Galatasaray en pole, l’Angleterre à l’affût
En janvier déjà, Galatasaray était tout proche. Des discussions avaient eu lieu, un départ vers Istanbul semblait possible, avant que le dossier ne s’éteigne dans les dernières heures du mercato. Mais l’intérêt n’a jamais disparu. Il se renforce même.
Le club turc prépare désormais une nouvelle offensive pour l’été. Position idéale, relations déjà nouées, besoin identifié au milieu : tous les voyants sont au vert pour un deal dans les prochains mois. À ce stade, un départ vers la Turquie est considéré comme l’issue la plus probable.
Autour, la concurrence s’organise sans vraiment s’imposer. Les représentants d’Ugarte sondent le marché et les appels ne manquent pas. Juventus suit le joueur depuis longtemps. En Premier League, Aston Villa, Newcastle United et Tottenham restent à l’écoute de l’évolution du dossier.
- Villa envisage l’arrivée d’un milieu supplémentaire, alors que l’avenir de Ross Barkley est incertain.

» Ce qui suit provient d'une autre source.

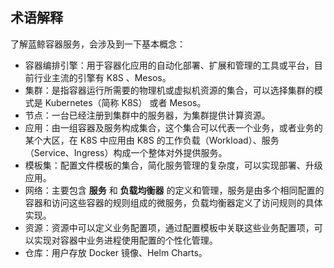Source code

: ## 术语解释

了解蓝鲸容器服务，会涉及到一下基本概念：

* 容器编排引擎：用于容器化应用的自动化部署、扩展和管理的工具或平台，目前行业主流的引擎有 K8S 、Mesos。 
* 集群：是指容器运行所需要的物理机或虚拟机资源的集合，可以选择集群的模式是 Kubernetes（简称 K8S） 或者 Mesos。
* 节点：一台已经注册到集群中的服务器，为集群提供计算资源。
* 应用：由一组容器及服务构成集合，这个集合可以代表一个业务，或者业务的某个大区，在 K8S 中应用由 K8S 的工作负载（Workload）、服务（Service、Ingress）构成一个整体对外提供服务。
* 模板集：配置文件模板的集合，简化服务管理的复杂度，可以实现部署、升级应用。
* 网络：主要包含 **服务** 和 **负载均衡器** 的定义和管理，服务是由多个相同配置的容器和访问这些容器的规则组成的微服务，负载均衡器定义了访问规则的具体实现。
* 资源：资源中可以定义业务配置项，通过配置模板中关联这些业务配置项，可以实现对容器中业务进程使用配置的个性化管理。
* 仓库：用户存放 Docker 镜像、Helm Charts。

- Newcastle pourrait perdre Sandro Tonali, ouvert à un départ de St James’ Park, ce qui créerait un vide au cœur de l’équipe.
- Tottenham, de son côté, se prépare à une reconstruction en profondeur sous la houlette de Roberto De Zerbi après une nouvelle saison de Premier League décevante.
Reste une inconnue majeure pour les Londoniens : leur capacité à attirer un joueur du calibre d’Ugarte dépendra de leur maintien. Sans garantie sur ce point, difficile de rivaliser sérieusement avec un projet clair et stable comme celui proposé par Galatasaray.
Pour l’instant, Istanbul tient la corde. Et Manchester United n’a aucune réticence à valider le départ.
United regarde déjà ailleurs
Pendant que le dossier Ugarte s’ouvre, Manchester United travaille déjà sur la suite. Le club s’est positionné sur Yan Diomande, révélation du RB Leipzig, impressionnant cette saison en Bundesliga. La concurrence est féroce : Liverpool mène la danse et il faudra un effort colossal pour s’aligner.
Le prix annoncé donne le ton : autour de 100 millions d’euros. Une somme qui oblige United à faire des choix, à libérer de la masse salariale, à encaisser des indemnités. Le départ d’Ugarte s’inscrirait pleinement dans cette logique de rééquilibrage.
En toile de fond, un autre dossier pèse sur l’avenir du club : celui de Michael Carrick. Wayne Rooney, légende de Manchester United, n’a pas mâché ses mots. Pour lui, ne pas nommer Carrick entraîneur principal à long terme serait une énorme erreur de la part d’INEOS. Un soutien public, fort, qui renforce encore la position de l’ancien milieu dans le projet.
Si Carrick reste, si Diomande arrive, si le milieu se redessine, une chose devient claire : l’espace pour Manuel Ugarte se réduit à presque rien.
Reste à savoir où l’Uruguayen choisira de relancer sa carrière : l’intensité brûlante d’Istanbul ou un dernier pari en Premier League. Galatasaray, lui, n’attend plus que le feu vert.